Am I overstating things a bit? Not if I am to believe half of what I hear from my colleagues about the weight and frequency assigned to the role of prayer in their work. Prayer is always getting nudged aside, neglected, or perfunctorily performed as more pressing concerns take center stage. Many of us feel we just have too much to do to make time to pray. That is the problem. At bottom, we don’t believe we are really doing anything when we pray—other than pray, that is.

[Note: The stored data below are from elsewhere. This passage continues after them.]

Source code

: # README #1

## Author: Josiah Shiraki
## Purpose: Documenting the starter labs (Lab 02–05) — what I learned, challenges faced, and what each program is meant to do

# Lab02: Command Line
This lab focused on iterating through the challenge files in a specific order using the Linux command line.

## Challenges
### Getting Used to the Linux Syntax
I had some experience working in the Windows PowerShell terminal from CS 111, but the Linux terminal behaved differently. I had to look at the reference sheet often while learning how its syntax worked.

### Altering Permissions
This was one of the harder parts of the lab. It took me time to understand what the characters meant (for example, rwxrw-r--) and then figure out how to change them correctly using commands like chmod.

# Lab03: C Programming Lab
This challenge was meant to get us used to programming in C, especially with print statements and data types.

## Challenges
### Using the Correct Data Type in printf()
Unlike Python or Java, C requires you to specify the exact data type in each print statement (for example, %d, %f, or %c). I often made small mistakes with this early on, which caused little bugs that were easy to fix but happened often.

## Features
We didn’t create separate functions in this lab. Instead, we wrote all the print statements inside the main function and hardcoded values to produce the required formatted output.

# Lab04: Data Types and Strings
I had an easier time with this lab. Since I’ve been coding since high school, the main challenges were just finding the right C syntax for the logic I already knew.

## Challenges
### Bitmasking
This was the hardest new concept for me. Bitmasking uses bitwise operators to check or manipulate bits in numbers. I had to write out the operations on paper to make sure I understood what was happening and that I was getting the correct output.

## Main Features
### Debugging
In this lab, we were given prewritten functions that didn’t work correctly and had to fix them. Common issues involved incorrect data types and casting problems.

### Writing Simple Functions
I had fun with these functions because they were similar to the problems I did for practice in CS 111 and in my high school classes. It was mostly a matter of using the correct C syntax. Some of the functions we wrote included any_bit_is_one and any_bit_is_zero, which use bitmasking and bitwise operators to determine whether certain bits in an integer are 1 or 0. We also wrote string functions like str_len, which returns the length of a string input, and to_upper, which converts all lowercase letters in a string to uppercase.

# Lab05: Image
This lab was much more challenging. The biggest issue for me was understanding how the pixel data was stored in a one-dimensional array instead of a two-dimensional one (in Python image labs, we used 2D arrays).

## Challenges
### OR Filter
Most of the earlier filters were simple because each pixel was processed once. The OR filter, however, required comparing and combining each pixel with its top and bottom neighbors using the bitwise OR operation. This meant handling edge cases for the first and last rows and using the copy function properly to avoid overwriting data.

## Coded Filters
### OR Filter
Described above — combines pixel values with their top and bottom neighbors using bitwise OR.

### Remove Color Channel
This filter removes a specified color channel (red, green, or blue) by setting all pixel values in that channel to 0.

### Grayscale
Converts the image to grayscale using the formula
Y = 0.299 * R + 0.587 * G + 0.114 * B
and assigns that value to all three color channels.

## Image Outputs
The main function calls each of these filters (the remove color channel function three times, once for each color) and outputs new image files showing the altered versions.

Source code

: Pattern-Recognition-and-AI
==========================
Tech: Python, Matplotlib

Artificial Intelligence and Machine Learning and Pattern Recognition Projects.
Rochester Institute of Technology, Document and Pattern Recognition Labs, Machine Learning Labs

It is this attitude I would like to address, for I believe it is one of the most subtle and pernicious forms of worldliness in the church today. Why don’t we believe we are getting anything done when we pray? Two reasons: the world’s view, and the world’s pace.

The world’s view

The world’s view is basically a philosophical issue. It is the view of secularism: the view that this material world is all there is; that we live in a closed system of cause and effect with nothing outside; that official reality is only what is accessible to our senses. The secular worldview is what Peter Berger called a “world without windows.” There can be no such thing as prayer in that kind of world.

Of course, any Christian can see that that worldview is at odds with faith. For the church, however, what is more significant than secularism as a formal philosophical system is secularism as a sociological phenomenon. For secularism as a sociological reality, says Os Guinness, is the notion that religious ideas, institutions, and interpretations are losing practical social significance.

For instance, it is fine to pray in your support group, for it can be a warm exercise in intimacy. But pray as a means of doing the business of the church? When we must get something done, we need to start talking, writing, telephoning, spending, budgeting, mobilizing, organizing, and mailing. Those kinds of things take time. So prayer gets preempted. It is a pleasant luxury that would be wonderful to spend more time on, if only we did not have so many necessities pressing in. After all, we must complete the budget and formulate policies and act on the proposals from the fellowship committee.

God’s view couldn’t be more in opposition to that fatuous notion. Our battle is not with those so-called necessities, but “against the rulers, against the authorities, against the powers of this dark world and against the spiritual forces of evil in the heavenly realms” (Eph. 6:12 niv).

We therefore fight our battle with truth, righteousness, the gospel of peace, faith, salvation, and the Word of God. And we “pray in the Spirit on all occasions with all kinds of prayers and requests” (Eph. 6:18 niv).

That places our work in a totally different perspective, doesn’t it? That demands an entirely different agenda of what things must get done, does it not?

What if every church business meeting began with a reading of that passage from Paul? What if we pastors, elders, and deacons really believed we were in the midst of a raging spiritual battle in which the stakes, the territory being fought over, are none other than us and our people? What confidence would we place then in our organizational charts, lines of accountability and authority, budget reports, and plans for the Labor Day picnic? My hunch is we’d all be too frightened not to pray. We’d all become foxhole Christians. Can there be any other kind?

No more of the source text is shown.